Published online by Cambridge University Press: 03 June 2010
INTRODUCTION
Most biological sciences had defined their subject organisms, grossly and at the microscopic level, long before the advent of molecular biology. For this reason, sciences like botany had characterized the structure, even at the ultrastructural level, of the cells and tissues that comprise all of the forms adopted by plants, including all vegetative and reproductive manifestations of thousands of organisms. Therefore, the detailed molecular mechanisms discovered by modern plant molecular biologists fit nicely into a framework of understanding of exactly where these mechanisms operate, in terms of the structure and function of the organism concerned. We visualize the process of transcription occurring on the cytoplasmic aspect of the endoplasmic reticulum, and we can follow the resultant peptides through their various fates, including excretion in vesicles via the Golgi apparatus. The intellectual synthesis within a field like botany is essentially very satisfying, because we could previously see the central genetic control of shape and function, and now we can understand the molecular mechanisms by which this control is exercised and we can manipulate plants using this knowledge.

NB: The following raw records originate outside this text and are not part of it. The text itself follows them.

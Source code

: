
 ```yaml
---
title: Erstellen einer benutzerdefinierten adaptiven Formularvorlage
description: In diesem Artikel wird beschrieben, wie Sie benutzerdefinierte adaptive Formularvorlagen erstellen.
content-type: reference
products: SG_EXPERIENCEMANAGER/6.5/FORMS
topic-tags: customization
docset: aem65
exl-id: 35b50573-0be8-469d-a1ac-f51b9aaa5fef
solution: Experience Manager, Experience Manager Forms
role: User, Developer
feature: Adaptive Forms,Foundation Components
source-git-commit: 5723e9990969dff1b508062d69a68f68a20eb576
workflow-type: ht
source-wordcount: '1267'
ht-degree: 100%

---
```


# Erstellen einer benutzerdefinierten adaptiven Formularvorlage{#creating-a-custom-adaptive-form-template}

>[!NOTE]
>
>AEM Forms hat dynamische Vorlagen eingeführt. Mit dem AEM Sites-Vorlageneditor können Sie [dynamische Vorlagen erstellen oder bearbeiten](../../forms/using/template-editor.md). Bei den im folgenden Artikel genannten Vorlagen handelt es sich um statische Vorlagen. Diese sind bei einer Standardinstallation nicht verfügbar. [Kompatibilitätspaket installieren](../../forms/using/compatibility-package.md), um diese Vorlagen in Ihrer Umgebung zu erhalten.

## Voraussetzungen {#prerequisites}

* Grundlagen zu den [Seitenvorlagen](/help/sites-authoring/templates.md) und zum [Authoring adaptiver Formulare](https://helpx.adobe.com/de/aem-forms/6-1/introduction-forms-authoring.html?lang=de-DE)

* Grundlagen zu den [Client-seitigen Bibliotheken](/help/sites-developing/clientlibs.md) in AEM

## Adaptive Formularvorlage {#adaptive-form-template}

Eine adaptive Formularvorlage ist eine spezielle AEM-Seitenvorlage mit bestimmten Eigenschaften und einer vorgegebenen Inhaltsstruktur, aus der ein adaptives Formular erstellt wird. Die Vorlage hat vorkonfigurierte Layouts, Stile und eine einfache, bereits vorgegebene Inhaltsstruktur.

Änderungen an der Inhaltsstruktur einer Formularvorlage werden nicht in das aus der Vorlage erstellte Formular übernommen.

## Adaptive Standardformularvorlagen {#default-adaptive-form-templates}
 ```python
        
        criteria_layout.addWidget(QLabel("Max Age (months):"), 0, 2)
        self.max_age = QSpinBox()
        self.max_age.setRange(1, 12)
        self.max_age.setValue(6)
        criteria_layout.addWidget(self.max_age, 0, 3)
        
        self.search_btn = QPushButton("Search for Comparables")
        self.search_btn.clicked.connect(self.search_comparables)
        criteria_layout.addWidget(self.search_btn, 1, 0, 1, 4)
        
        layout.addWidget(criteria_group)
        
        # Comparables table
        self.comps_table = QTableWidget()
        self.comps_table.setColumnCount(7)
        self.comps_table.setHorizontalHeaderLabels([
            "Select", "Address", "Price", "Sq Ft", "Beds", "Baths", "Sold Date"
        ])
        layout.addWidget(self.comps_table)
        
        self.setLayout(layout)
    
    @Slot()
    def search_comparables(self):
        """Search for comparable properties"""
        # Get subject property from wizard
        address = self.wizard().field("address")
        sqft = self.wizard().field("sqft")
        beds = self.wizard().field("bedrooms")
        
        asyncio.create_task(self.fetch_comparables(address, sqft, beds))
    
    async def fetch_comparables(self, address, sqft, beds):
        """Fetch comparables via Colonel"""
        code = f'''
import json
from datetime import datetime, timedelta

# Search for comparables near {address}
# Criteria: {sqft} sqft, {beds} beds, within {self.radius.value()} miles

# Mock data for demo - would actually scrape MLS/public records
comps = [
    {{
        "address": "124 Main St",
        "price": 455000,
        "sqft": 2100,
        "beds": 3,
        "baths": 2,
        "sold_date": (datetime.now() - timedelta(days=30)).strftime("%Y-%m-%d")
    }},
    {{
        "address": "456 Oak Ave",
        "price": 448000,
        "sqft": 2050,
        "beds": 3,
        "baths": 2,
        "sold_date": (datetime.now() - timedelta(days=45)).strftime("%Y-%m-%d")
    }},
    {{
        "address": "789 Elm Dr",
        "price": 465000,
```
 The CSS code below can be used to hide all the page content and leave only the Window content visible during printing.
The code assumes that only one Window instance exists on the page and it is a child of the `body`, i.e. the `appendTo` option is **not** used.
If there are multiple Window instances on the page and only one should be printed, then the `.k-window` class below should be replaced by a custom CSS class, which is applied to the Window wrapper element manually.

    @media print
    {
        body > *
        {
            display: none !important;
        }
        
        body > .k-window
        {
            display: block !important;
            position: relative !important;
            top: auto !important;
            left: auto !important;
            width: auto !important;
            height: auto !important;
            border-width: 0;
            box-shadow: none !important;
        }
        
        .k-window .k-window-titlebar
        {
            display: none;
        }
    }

The relatively new science of microbiology, which has done so much to eradicate epidemic diseases and to improve our lives, is presently reeling in confusion because it has not followed the same orderly development of concepts and techniques. At a very early stage in its development, microbiology embraced two moda operandi that served it well, but damaged it in the long term. First, following Robert Koch, we removed bacterial cells from the ecosystems in which they lived, and grew them in monospecies cultures in fluids or on agar.